**EXERCISE MATERIAL**

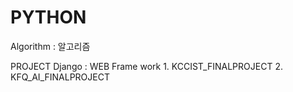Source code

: # PYTHON

Algorithm : 알고리즘

PROJECT
  Django : WEB Frame work
    1.  KCCIST_FINALPROJECT
    2.  KFQ_AI_FINALPROJECT
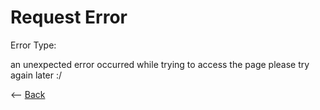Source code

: # Request Error

<p id="text">
    Error Type:
    <div id="requested_text"><p id="code"></p></div>
</p>
<p id="request"></p>

<p>an unexpected error occurred while trying to access the page please try again later :/</p>

<-- <a href=".">Back</a>

<script>
    if(window.location.href.includes('?') == false) { 
        if(window.location.href.includes('from=') == true) {
        window.location.href = window.location.href.slice(window.location.href.indexOf('from=') + 1)
        } else {
            alert("unexpected error :/ returning to home page...")
            window.location.href = "."
        }
    }

    var request = window.location.href.slice(window.location.href.indexOf('code=') + 1);
    var requestedpage = window.location.href.slice(window.location.href.indexOf('from=') + 1);

    document.getElementById("text")[requested_text][code].innerHTML = request;
</script>
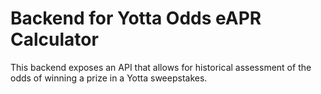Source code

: # Backend for Yotta Odds eAPR Calculator

This backend exposes an API that allows for historical assessment of the odds of winning a prize in a Yotta sweepstakes.
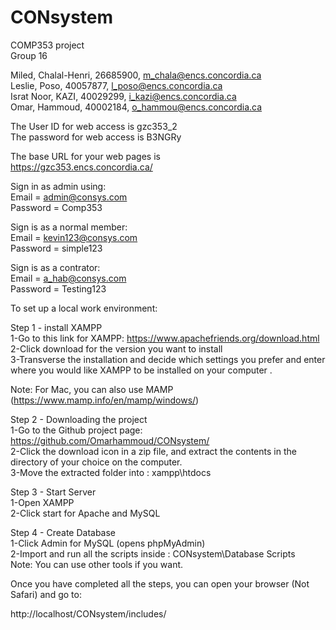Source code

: # CONsystem
COMP353 project</br>
Group 16</br>

Miled, Chalal-Henri, 26685900, m_chala@encs.concordia.ca</br>
Leslie, Poso, 40057877, l_poso@encs.concordia.ca</br>
Israt Noor, KAZI, 40029299, i_kazi@encs.concordia.ca</br>
Omar, Hammoud, 40002184, o_hammou@encs.concordia.ca</br>

The User ID  for web access is gzc353_2</br>
The password for web access is B3NGRy</br>

The base URL for your web pages is</br>
https://gzc353.encs.concordia.ca/</br>

Sign in as admin using:</br>
Email = admin@consys.com</br>
Password = Comp353</br>

Sign is as a normal member:</br>
Email = kevin123@consys.com</br>
Password = simple123</br>

Sign is as a contrator:</br>
Email = a_hab@consys.com</br>
Password = Testing123</br>

To set up a local work environment:</br>

Step 1 - install XAMPP</br>
  1-Go to this link for XAMPP: https://www.apachefriends.org/download.html</br>
  2-Click download for the version you want to install </br>
  3-Transverse the installation and decide which settings you prefer and enter where you would like XAMPP to be installed on your computer .</br>
	
Note: For Mac, you can also use MAMP (https://www.mamp.info/en/mamp/windows/)

Step 2 - Downloading the project </br> 
  1-Go to the Github project page: https://github.com/Omarhammoud/CONsystem/</br>
  2-Click the download icon in a zip file, and extract the contents in the directory of your choice on the computer.</br>
  3-Move the extracted folder into : xampp\htdocs</br>

Step 3 - Start Server</br>
 1-Open XAMPP </br>
 2-Click start for Apache and MySQL</br>

Step 4 - Create Database</br>
  1-Click Admin for MySQL (opens phpMyAdmin)</br>
  2-Import and run all the scripts inside : CONsystem\Database Scripts</br>
Note: You can use other tools if you want.</br>

Once you have completed all the steps, you can open your browser (Not Safari) and go to: </br>

http://localhost/CONsystem/includes/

**BRIEF**
Determine how many lines in the listing include the string "slice", and answer with that number alone.

**REPLY**
3